### Work item
Your task is to copy each line of the records that includes the string "egenskaper".

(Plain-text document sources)
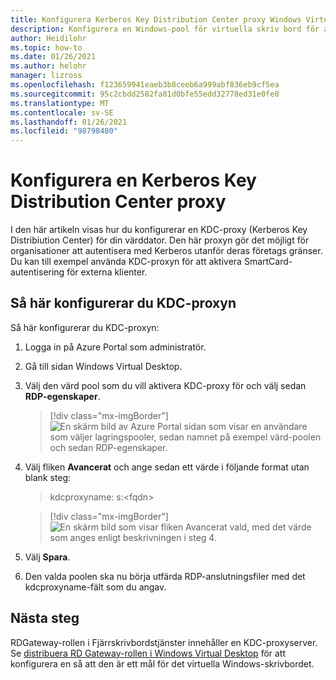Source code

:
 ```yaml
---
title: Konfigurera Kerberos Key Distribution Center proxy Windows Virtual Desktop – Azure
description: Konfigurera en Windows-pool för virtuella skriv bord för att använda en Kerberos Key Distribution Center proxy.
author: Heidilohr
ms.topic: how-to
ms.date: 01/26/2021
ms.author: helohr
manager: lizross
ms.openlocfilehash: f123659941eaeb3b8ceeb6a999abf836eb9cf5ea
ms.sourcegitcommit: 95c2cbdd2582fa81d0bfe55edd32778ed31e0fe8
ms.translationtype: MT
ms.contentlocale: sv-SE
ms.lasthandoff: 01/26/2021
ms.locfileid: "98798480"
---
```

# <a name="configure-a-kerberos-key-distribution-center-proxy"></a>Konfigurera en Kerberos Key Distribution Center proxy

I den här artikeln visas hur du konfigurerar en KDC-proxy (Kerberos Key Distribiution Center) för din värddator. Den här proxyn gör det möjligt för organisationer att autentisera med Kerberos utanför deras företags gränser. Du kan till exempel använda KDC-proxyn för att aktivera SmartCard-autentisering för externa klienter.

## <a name="how-to-configure-the-kdc-proxy"></a>Så här konfigurerar du KDC-proxyn

Så här konfigurerar du KDC-proxyn:

1. Logga in på Azure Portal som administratör.

2. Gå till sidan Windows Virtual Desktop.

3. Välj den värd pool som du vill aktivera KDC-proxy för och välj sedan **RDP-egenskaper**.

    > [!div class="mx-imgBorder"]
    > ![En skärm bild av Azure Portal sidan som visar en användare som väljer lagringspooler, sedan namnet på exempel värd-poolen och sedan RDP-egenskaper.](media/rdp-properties.png)

4. Välj fliken **Avancerat** och ange sedan ett värde i följande format utan blank steg:

    > kdcproxyname: s:\<fqdn\>

    > [!div class="mx-imgBorder"]
    > ![En skärm bild som visar fliken Avancerat vald, med det värde som anges enligt beskrivningen i steg 4.](media/advanced-tab-selected.png)

5. Välj **Spara**.

6. Den valda poolen ska nu börja utfärda RDP-anslutningsfiler med det kdcproxyname-fält som du angav.

## <a name="next-steps"></a>Nästa steg

RDGateway-rollen i Fjärrskrivbordstjänster innehåller en KDC-proxyserver. Se [distribuera RD Gateway-rollen i Windows Virtual Desktop](rd-gateway-role.md) för att konfigurera en så att den är ett mål för det virtuella Windows-skrivbordet.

### Written response
3. Välj den värd pool som du vill aktivera KDC-proxy för och välj sedan **RDP-egenskaper**.
    > ![En skärm bild av Azure Portal sidan som visar en användare som väljer lagringspooler, sedan namnet på exempel värd-poolen och sedan RDP-egenskaper.](media/rdp-properties.png)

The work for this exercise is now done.